**Saved data entries:**
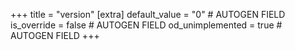 +++
title = "version"
[extra]
default_value = "0" # AUTOGEN FIELD
is_override = false # AUTOGEN FIELD
od_unimplemented = true # AUTOGEN FIELD
+++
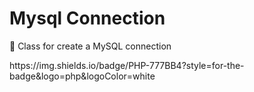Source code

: # Mysql Connection
<p>🚀 Class for create a MySQL connection</p>
https://img.shields.io/badge/PHP-777BB4?style=for-the-badge&logo=php&logoColor=white
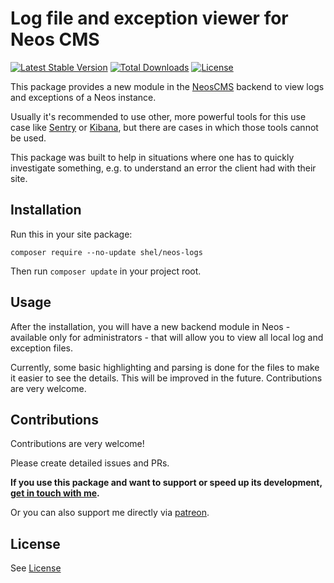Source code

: # Log file and exception viewer for Neos CMS   

[![Latest Stable Version](https://poser.pugx.org/shel/neos-logs/v/stable)](https://packagist.org/packages/shel/neos-logs)
[![Total Downloads](https://poser.pugx.org/shel/neos-logs/downloads)](https://packagist.org/packages/shel/neos-logs)
[![License](https://poser.pugx.org/shel/neos-logs/license)](https://packagist.org/packages/shel/neos-logs)

This package provides a new module in the [NeosCMS](https://www.neos.io) backend to view logs and exceptions of a Neos instance.

Usually it's recommended to use other, more powerful tools for this use case like [Sentry](http://sentry.io) or [Kibana](https://www.elastic.co/de/products/kibana), but there are cases in which those tools cannot be used.

This package was built to help in situations where one has to quickly investigate something, e.g. to understand an error the client had with their site.

## Installation

Run this in your site package:

    composer require --no-update shel/neos-logs
    
Then run `composer update` in your project root.

## Usage

After the installation, you will have a new backend module in Neos - available only for administrators - that will allow you to
view all local log and exception files.

Currently, some basic highlighting and parsing is done for the files to make it easier to see the details. This will be improved in the future. Contributions are very welcome.

## Contributions

Contributions are very welcome! 

Please create detailed issues and PRs.  

**If you use this package and want to support or speed up its development, [get in touch with me](mailto:hyphens@helzle.it).**

Or you can also support me directly via [patreon](https://www.patreon.com/shelzle).

## License

See [License](./LICENSE.txt)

**Instructions for the task:**
After finding the line that contains "view all local log and exception files." in the records above, copy that line and each one after it exactly, through the final line.

**Answer to this problem:**
view all local log and exception files.

Currently, some basic highlighting and parsing is done for the files to make it easier to see the details. This will be improved in the future. Contributions are very welcome.

## Contributions

Contributions are very welcome! 

Please create detailed issues and PRs.  

**If you use this package and want to support or speed up its development, [get in touch with me](mailto:hyphens@helzle.it).**

Or you can also support me directly via [patreon](https://www.patreon.com/shelzle).

## License

See [License](./LICENSE.txt)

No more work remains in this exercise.